NEWS

2004 venue’s ancient finds to be saved

The battered remains of three 4,500-year-old houses discovered on the site of an Olympic sporting venue near Marathon in northern Attica will be preserved with two of the buildings to be shifted a few dozen meters out of the way, the government said yesterday. The dwellings, which were probably linked to a larger settlement to the north, were discovered last month. But while announcing his determination to save the Early Bronze Age remains from destruction, Culture Minister Evangelos Venizelos failed to convincingly defend his main argument in favor of the government’s controversial decision to build the Olympic rowing course at Schinias on land linked with the 490 BC Battle of Marathon. The findings of a geological survey, conducted last year under Thessaloniki University geologist Antonios Psilovikos and presented yesterday at a press conference hosted by Venizelos, showed that, since Neolithic times, the Schinias area – some 40 kilometers (25 miles) northeast of Athens – has been covered by freshwater swamp and lake, salt marsh, and lagoon.
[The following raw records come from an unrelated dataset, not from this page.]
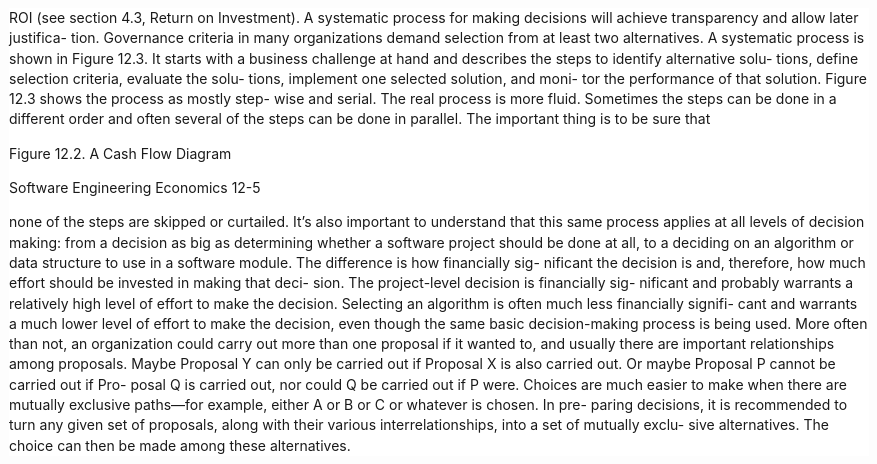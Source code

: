 ROI (see section 4.3, Return on Investment).
A systematic process for making decisions will
achieve transparency and allow later justifica-
tion. Governance criteria in many organizations
demand selection from at least two alternatives.
A systematic process is shown in Figure 12.3.
It starts with a business challenge at hand and
describes the steps to identify alternative solu-
tions, define selection criteria, evaluate the solu-
tions, implement one selected solution, and moni-
tor the performance of that solution.
Figure 12.3 shows the process as mostly step-
wise and serial. The real process is more fluid.
Sometimes the steps can be done in a different
order and often several of the steps can be done
in parallel. The important thing is to be sure that


Figure 12.2. A Cash Flow Diagram



Software Engineering Economics 12-5

none of the steps are skipped or curtailed. It’s also
important to understand that this same process
applies at all levels of decision making: from a
decision as big as determining whether a software
project should be done at all, to a deciding on an
algorithm or data structure to use in a software
module. The difference is how financially sig-
nificant the decision is and, therefore, how much
effort should be invested in making that deci-
sion. The project-level decision is financially sig-
nificant and probably warrants a relatively high
level of effort to make the decision. Selecting an
algorithm is often much less financially signifi-
cant and warrants a much lower level of effort to
make the decision, even though the same basic
decision-making process is being used.
More often than not, an organization could
carry out more than one proposal if it wanted
to, and usually there are important relationships
among proposals. Maybe Proposal Y can only be
carried out if Proposal X is also carried out. Or
maybe Proposal P cannot be carried out if Pro-
posal Q is carried out, nor could Q be carried out
if P were. Choices are much easier to make when
there are mutually exclusive paths—for example,
either A or B or C or whatever is chosen. In pre-
paring decisions, it is recommended to turn any
given set of proposals, along with their various
interrelationships, into a set of mutually exclu-
sive alternatives. The choice can then be made
among these alternatives.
Venizelos has long claimed that Schinias was covered by the sea in the fifth century BC, in order to dismiss critics who say the venue is being built on swampland where the final phase of the battle took place. «For the past 5,500 to 6,000 years, the area was under water,» Psilovikos said. «There is no doubt whatsoever of that.» The 120 soil samples taken by Psilovikos’s team revealed traces of aquatic life from which conclusions were taken on the historical morphology of the area. «We found hundreds of shells,» he said, «belonging to freshwater shellfish, shellfish that live in low-saline water and seawater shellfish.» «In this area, any thought not only of battle but even of approach would have been impossible. Anyone trying to get there would have sunk in the mud, and would have been totally unable to advance.» This, however, concurs with ancient historians’ accounts of the defeated Persian invaders fleeing their Athenian pursuers into a large swamp which accounted for a large portion of the Persian casualties.